About other diseases should be first of all to think in the case when the patient does not have a classical tremor of rest. With progressive paradynamic paralysis (PNP), postural reflexes usually suffer early, which is manifested by frequent unexplained falls. Progressing nuclear palsy should also be suspected when the arbitrary saccade is violated, especially in the vertical plane, and also in cases where rigidity in the neck and trunk is expressed to a much greater extent than in the extremities. Striato-nigral degeneration and Shay-Dryger syndrome are clinical variants of the same disease - multisystem atrophy (MSA) , which is characterized by specific pathomorphological changes, but can manifest itself in various clinical syndromes. Although some patients with multisitem atrophy have a resting tremor, frequent presence of spasticity in the lower extremities, extensor stop signs, orthostatic hypotension and sometimes ataxia, distinguishes them from patients with Parkinson's disease. Corticobasal degeneration is often manifested by apraxia and the phenomenon of "foreign limb", which is characterized by the fact that the arm (less often the leg) spontaneously takes unusual postures and makes involuntary movements. The disease of diffuse Levi bodies is usually characterized by dementia with a tendency to visual hallucinations, but sometimes it is manifested by parkinsonism, which is resistant to levodopa preparations. The complete absence of resting tremor often indicates that the patient does not have Parkinson's disease, but one of the above diseases. A more reliable diagnostic sign of Parkinson's disease is the high efficacy of dopaminergic agents.

Although symptomatic therapy is effective in the early stages of Parkinson's disease, it does not affect the process of neuronal death of a black substance that continues steadily and leads to the progression of the disease. As the progression of Parkinson's disease occurs, late complications, which are largely provoked by the therapy itself.

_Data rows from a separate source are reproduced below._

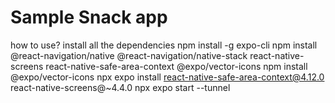 # Sample Snack app

how to use?
install all the dependencies 
 npm install -g expo-cli
 npm install @react-navigation/native @react-navigation/native-stack react-native-screens react-native-safe-area-context @expo/vector-icons
 npm install @expo/vector-icons
 npx expo install react-native-safe-area-context@4.12.0 react-native-screens@~4.4.0
npx expo start --tunnel      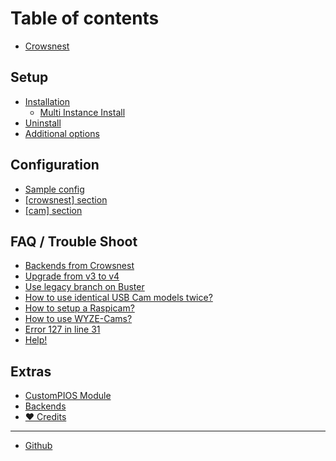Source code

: # Table of contents

* [Crowsnest](README.md)

## Setup

* [Installation](setup/installation/README.md)
  * [Multi Instance Install](setup/installation/multi-instance-install.md)
* [Uninstall](setup/uninstall.md)
* [Additional options](setup/additional-options.md)

## Configuration

* [Sample config](configuration/sample-config.md)
* [\[crowsnest\] section](configuration/crowsnest-section.md)
* [\[cam\] section](configuration/cam-section.md)

## FAQ / Trouble Shoot <a href="#faq" id="faq"></a>

* [Backends from Crowsnest](faq/backends-from-crowsnest.md)
* [Upgrade from v3 to v4](faq/upgrade-from-v3-to-v4.md)
* [Use legacy branch on Buster](faq/use-legacy-branch-on-buster.md)
* [How to use identical USB Cam models twice?](faq-trouble-shoot/how-to-use-identical-usb-cam-models-twice.md)
* [How to setup a Raspicam?](faq-trouble-shoot/how-to-setup-a-raspicam.md)
* [How to use WYZE-Cams?](faq/how-to-use-wyze-cams.md)
* [Error 127 in line 31](faq-trouble-shoot/error-127-in-line-31.md)
* [Help!](faq-trouble-shoot/help.md)

## Extras

* [CustomPIOS Module](extras/custompios-module.md)
* [Backends](extras/backends.md)
* [❤ Credits](extras/credits.md)

***

* [Github](https://github.com/mainsail-crew/crowsnest)
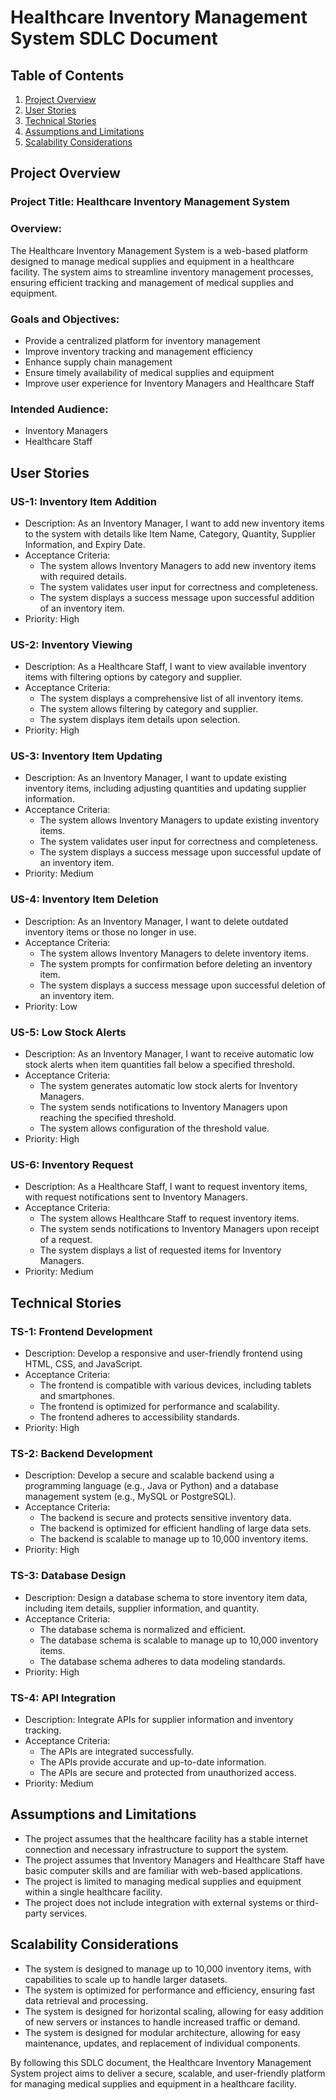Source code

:**Healthcare Inventory Management System SDLC Document**
======================================================

**Table of Contents**
---------------

1. [Project Overview](#project-overview)
2. [User Stories](#user-stories)
3. [Technical Stories](#technical-stories)
4. [Assumptions and Limitations](#assumptions-and-limitations)
5. [Scalability Considerations](#scalability-considerations)

**Project Overview**
-------------------

### Project Title: Healthcare Inventory Management System

### Overview:
The Healthcare Inventory Management System is a web-based platform designed to manage medical supplies and equipment in a healthcare facility. The system aims to streamline inventory management processes, ensuring efficient tracking and management of medical supplies and equipment.

### Goals and Objectives:

* Provide a centralized platform for inventory management
* Improve inventory tracking and management efficiency
* Enhance supply chain management
* Ensure timely availability of medical supplies and equipment
* Improve user experience for Inventory Managers and Healthcare Staff

### Intended Audience:

* Inventory Managers
* Healthcare Staff

**User Stories**
-------------

### US-1: Inventory Item Addition

* Description: As an Inventory Manager, I want to add new inventory items to the system with details like Item Name, Category, Quantity, Supplier Information, and Expiry Date.
* Acceptance Criteria:
	+ The system allows Inventory Managers to add new inventory items with required details.
	+ The system validates user input for correctness and completeness.
	+ The system displays a success message upon successful addition of an inventory item.
* Priority: High

### US-2: Inventory Viewing

* Description: As a Healthcare Staff, I want to view available inventory items with filtering options by category and supplier.
* Acceptance Criteria:
	+ The system displays a comprehensive list of all inventory items.
	+ The system allows filtering by category and supplier.
	+ The system displays item details upon selection.
* Priority: High

### US-3: Inventory Item Updating

* Description: As an Inventory Manager, I want to update existing inventory items, including adjusting quantities and updating supplier information.
* Acceptance Criteria:
	+ The system allows Inventory Managers to update existing inventory items.
	+ The system validates user input for correctness and completeness.
	+ The system displays a success message upon successful update of an inventory item.
* Priority: Medium

### US-4: Inventory Item Deletion

* Description: As an Inventory Manager, I want to delete outdated inventory items or those no longer in use.
* Acceptance Criteria:
	+ The system allows Inventory Managers to delete inventory items.
	+ The system prompts for confirmation before deleting an inventory item.
	+ The system displays a success message upon successful deletion of an inventory item.
* Priority: Low

### US-5: Low Stock Alerts

* Description: As an Inventory Manager, I want to receive automatic low stock alerts when item quantities fall below a specified threshold.
* Acceptance Criteria:
	+ The system generates automatic low stock alerts for Inventory Managers.
	+ The system sends notifications to Inventory Managers upon reaching the specified threshold.
	+ The system allows configuration of the threshold value.
* Priority: High

### US-6: Inventory Request

* Description: As a Healthcare Staff, I want to request inventory items, with request notifications sent to Inventory Managers.
* Acceptance Criteria:
	+ The system allows Healthcare Staff to request inventory items.
	+ The system sends notifications to Inventory Managers upon receipt of a request.
	+ The system displays a list of requested items for Inventory Managers.
* Priority: Medium

**Technical Stories**
------------------

### TS-1: Frontend Development

* Description: Develop a responsive and user-friendly frontend using HTML, CSS, and JavaScript.
* Acceptance Criteria:
	+ The frontend is compatible with various devices, including tablets and smartphones.
	+ The frontend is optimized for performance and scalability.
	+ The frontend adheres to accessibility standards.
* Priority: High

### TS-2: Backend Development

* Description: Develop a secure and scalable backend using a programming language (e.g., Java or Python) and a database management system (e.g., MySQL or PostgreSQL).
* Acceptance Criteria:
	+ The backend is secure and protects sensitive inventory data.
	+ The backend is optimized for efficient handling of large data sets.
	+ The backend is scalable to manage up to 10,000 inventory items.
* Priority: High

### TS-3: Database Design

* Description: Design a database schema to store inventory item data, including item details, supplier information, and quantity.
* Acceptance Criteria:
	+ The database schema is normalized and efficient.
	+ The database schema is scalable to manage up to 10,000 inventory items.
	+ The database schema adheres to data modeling standards.
* Priority: High

### TS-4: API Integration

* Description: Integrate APIs for supplier information and inventory tracking.
* Acceptance Criteria:
	+ The APIs are integrated successfully.
	+ The APIs provide accurate and up-to-date information.
	+ The APIs are secure and protected from unauthorized access.
* Priority: Medium

**Assumptions and Limitations**
-----------------------------

* The project assumes that the healthcare facility has a stable internet connection and necessary infrastructure to support the system.
* The project assumes that Inventory Managers and Healthcare Staff have basic computer skills and are familiar with web-based applications.
* The project is limited to managing medical supplies and equipment within a single healthcare facility.
* The project does not include integration with external systems or third-party services.

**Scalability Considerations**
---------------------------

* The system is designed to manage up to 10,000 inventory items, with capabilities to scale up to handle larger datasets.
* The system is optimized for performance and efficiency, ensuring fast data retrieval and processing.
* The system is designed for horizontal scaling, allowing for easy addition of new servers or instances to handle increased traffic or demand.
* The system is designed for modular architecture, allowing for easy maintenance, updates, and replacement of individual components.

By following this SDLC document, the Healthcare Inventory Management System project aims to deliver a secure, scalable, and user-friendly platform for managing medical supplies and equipment in a healthcare facility.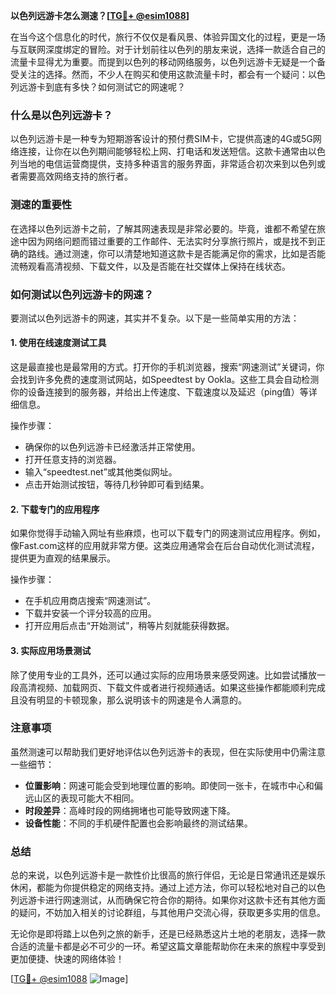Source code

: **以色列远游卡怎么测速？[[TG💪+ @esim1088](https://t.me/s/esim1088)]**

在当今这个信息化的时代，旅行不仅仅是看风景、体验异国文化的过程，更是一场与互联网深度绑定的冒险。对于计划前往以色列的朋友来说，选择一款适合自己的流量卡显得尤为重要。而提到以色列的移动网络服务，以色列远游卡无疑是一个备受关注的选择。然而，不少人在购买和使用这款流量卡时，都会有一个疑问：以色列远游卡到底有多快？如何测试它的网速呢？

### 什么是以色列远游卡？

以色列远游卡是一种专为短期游客设计的预付费SIM卡，它提供高速的4G或5G网络连接，让你在以色列期间能够轻松上网、打电话和发送短信。这款卡通常由以色列当地的电信运营商提供，支持多种语言的服务界面，非常适合初次来到以色列或者需要高效网络支持的旅行者。

### 测速的重要性

在选择以色列远游卡之前，了解其网速表现是非常必要的。毕竟，谁都不希望在旅途中因为网络问题而错过重要的工作邮件、无法实时分享旅行照片，或是找不到正确的路线。通过测速，你可以清楚地知道这款卡是否能满足你的需求，比如是否能流畅观看高清视频、下载文件，以及是否能在社交媒体上保持在线状态。

### 如何测试以色列远游卡的网速？

要测试以色列远游卡的网速，其实并不复杂。以下是一些简单实用的方法：

#### 1. 使用在线速度测试工具

这是最直接也是最常用的方式。打开你的手机浏览器，搜索“网速测试”关键词，你会找到许多免费的速度测试网站，如Speedtest by Ookla。这些工具会自动检测你的设备连接到的服务器，并给出上传速度、下载速度以及延迟（ping值）等详细信息。

操作步骤：
- 确保你的以色列远游卡已经激活并正常使用。
- 打开任意支持的浏览器。
- 输入“speedtest.net”或其他类似网址。
- 点击开始测试按钮，等待几秒钟即可看到结果。

#### 2. 下载专门的应用程序

如果你觉得手动输入网址有些麻烦，也可以下载专门的网速测试应用程序。例如，像Fast.com这样的应用就非常方便。这类应用通常会在后台自动优化测试流程，提供更为直观的结果展示。

操作步骤：
- 在手机应用商店搜索“网速测试”。
- 下载并安装一个评分较高的应用。
- 打开应用后点击“开始测试”，稍等片刻就能获得数据。

#### 3. 实际应用场景测试

除了使用专业的工具外，还可以通过实际的应用场景来感受网速。比如尝试播放一段高清视频、加载网页、下载文件或者进行视频通话。如果这些操作都能顺利完成且没有明显的卡顿现象，那么说明该卡的网速是令人满意的。

### 注意事项

虽然测速可以帮助我们更好地评估以色列远游卡的表现，但在实际使用中仍需注意一些细节：

- **位置影响**：网速可能会受到地理位置的影响。即使同一张卡，在城市中心和偏远山区的表现可能大不相同。
- **时段差异**：高峰时段的网络拥堵也可能导致网速下降。
- **设备性能**：不同的手机硬件配置也会影响最终的测试结果。

### 总结

总的来说，以色列远游卡是一款性价比很高的旅行伴侣，无论是日常通讯还是娱乐休闲，都能为你提供稳定的网络支持。通过上述方法，你可以轻松地对自己的以色列远游卡进行网速测试，从而确保它符合你的期待。如果你对这款卡还有其他方面的疑问，不妨加入相关的讨论群组，与其他用户交流心得，获取更多实用的信息。

无论你是即将踏上以色列之旅的新手，还是已经熟悉这片土地的老朋友，选择一款合适的流量卡都是必不可少的一环。希望这篇文章能帮助你在未来的旅程中享受到更加便捷、快速的网络体验！

[[TG💪+ @esim1088](https://t.me/s/esim1088) ![Image](https://i.postimg.cc/4NQfJmqS/Snipaste-2025-05-13-00-14-12.png)]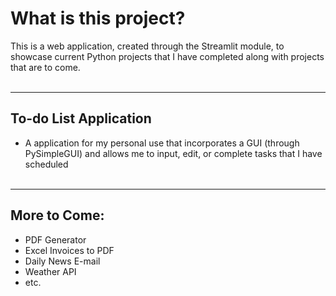 # What is this project?
This is a web application, created through the Streamlit module, to showcase current Python projects that I have completed along with projects that are to come.  <br/></br>

---
## To-do List Application
- A application for my personal use that incorporates a GUI (through PySimpleGUI) and allows me to input, edit, or complete tasks that I have scheduled <br/></br>
---
## More to Come:
- PDF Generator
- Excel Invoices to PDF
- Daily News E-mail
- Weather API 
- etc.

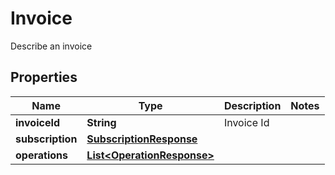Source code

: 

# Invoice

Describe an invoice
## Properties

Name | Type | Description | Notes
------------ | ------------- | ------------- | -------------
**invoiceId** | **String** | Invoice Id | 
**subscription** | [**SubscriptionResponse**](SubscriptionResponse.md) |  | 
**operations** | [**List&lt;OperationResponse&gt;**](OperationResponse.md) |  | 




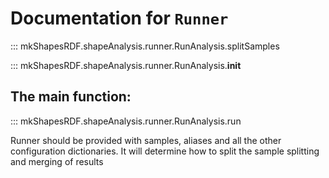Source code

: # Documentation for `Runner`

::: mkShapesRDF.shapeAnalysis.runner.RunAnalysis.splitSamples


::: mkShapesRDF.shapeAnalysis.runner.RunAnalysis.__init__
## The main function:
::: mkShapesRDF.shapeAnalysis.runner.RunAnalysis.run



Runner should be provided with samples, aliases and all the other configuration dictionaries.
It will determine how to split the sample splitting and merging of results
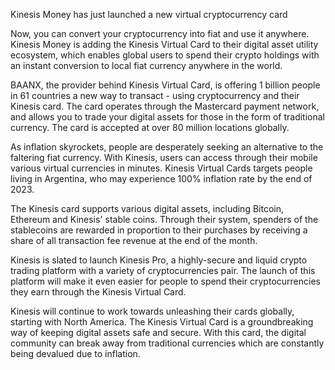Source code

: Kinesis Money has just launched a new virtual cryptocurrency card

Now, you can convert your cryptocurrency into fiat and use it anywhere. Kinesis Money is adding the Kinesis Virtual Card to their digital asset utility ecosystem, which enables global users to spend their crypto holdings with an instant conversion to local fiat currency anywhere in the world.

BAANX, the provider behind Kinesis Virtual Card, is offering 1 billion people in 61 countries a new way to transact - using cryptocurrency and their Kinesis card. The card operates through the Mastercard payment network, and allows you to trade your digital assets for those in the form of traditional currency. The card is accepted at over 80 million locations globally.

As inflation skyrockets, people are desperately seeking an alternative to the faltering fiat currency. With Kinesis, users can access through their mobile various virtual currencies in minutes. Kinesis Virtual Cards targets people living in Argentina, who may experience 100% inflation rate by the end of 2023.

The Kinesis card supports various digital assets, including Bitcoin, Ethereum and Kinesis' stable coins. Through their system, spenders of the stablecoins are rewarded in proportion to their purchases by receiving a share of all transaction fee revenue at the end of the month.

Kinesis is slated to launch Kinesis Pro, a highly-secure and liquid crypto trading platform with a variety of cryptocurrencies pair. The launch of this platform will make it even easier for people to spend their cryptocurrencies they earn through the Kinesis Virtual Card.

Kinesis will continue to work towards unleashing their cards globally, starting with North America. The Kinesis Virtual Card is a groundbreaking way of keeping digital assets safe and secure. With this card, the digital community can break away from traditional currencies which are constantly being devalued due to inflation.

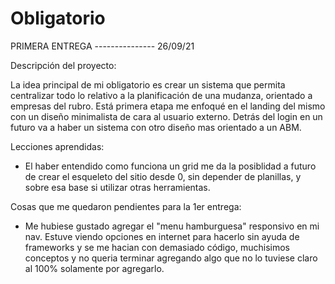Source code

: # Obligatorio
PRIMERA ENTREGA --------------- 26/09/21

Descripción del proyecto:

 La idea principal de mi obligatorio es crear un sistema que permita centralizar todo lo relativo a la planificación de una mudanza, orientado a empresas del rubro.
Está primera etapa me enfoqué en el landing del mismo con un diseño minimalista de cara al usuario externo. Detrás del login en un futuro va a haber un sistema con otro diseño mas orientado a un ABM.

Lecciones aprendidas:

 - El haber entendido como funciona un grid me da la posiblidad a futuro de crear el esqueleto del sitio desde 0, sin depender de planillas, y sobre esa base si utilizar otras herramientas.

Cosas que me quedaron pendientes para la 1er entrega:

- Me hubiese gustado agregar el "menu hamburguesa" responsivo en mi nav. Estuve viendo opciones en internet para hacerlo sin ayuda de frameworks y se me hacian con demasiado código, muchisimos conceptos y no queria terminar agregando algo que no lo tuviese claro al 100% solamente por agregarlo.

These include drug dyskinesia and the phenomenon of "on-off", characterized by rapid fluctuations between the state of immobility due to increased symptoms of parkinsonism and a more mobile condition, usually accompanied by dyskinesia. There are three main types of dyskinesia, of which the most common is dyskinesia "peak dose". These movements usually have a choreoathetoid character, are aggravated by excitement, but rarely cause the patient significant anxiety. Another type of dyskinesia - biphasic dyskinesia - at the beginning and end of the next dose of dopaminergic. Biphasic dyskinesias to a much greater degree cause the patient discomfort than dyskinesia "peak dose", and usually have a ballistic or dystonic character. Often they are more severe in the afternoon. The third type of dyskinesia - dyskinesia of the "turn-off" period - occurs against the background of the depletion of the action of the next dose and the increase in symptoms of parkinsonism, usually they are represented by a painful reduction of the lower extremities.